Instructions for the task: Only lines containing the word "InquiryManageClothing" are needed; pull them out of the material.

Exercise data:
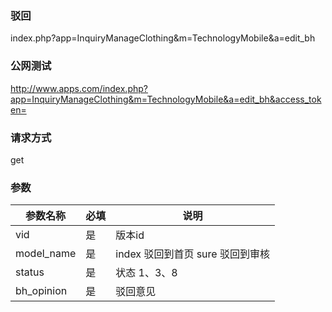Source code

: ### **驳回**
index.php?app=InquiryManageClothing&m=TechnologyMobile&a=edit_bh

### **公网测试**
http://www.apps.com/index.php?app=InquiryManageClothing&m=TechnologyMobile&a=edit_bh&access_token=
### **请求方式**
get


### **参数**
| 参数名称  |必填|     说明      |
|------|-----|------|
| vid| 是 |   版本id|
| model_name| 是 |index 驳回到首页 sure 驳回到审核|
| status| 是 | 状态 1、3、8|
| bh_opinion| 是 |驳回意见|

Task response:
index.php?app=InquiryManageClothing&m=TechnologyMobile&a=edit_bh
http://www.apps.com/index.php?app=InquiryManageClothing&m=TechnologyMobile&a=edit_bh&access_token=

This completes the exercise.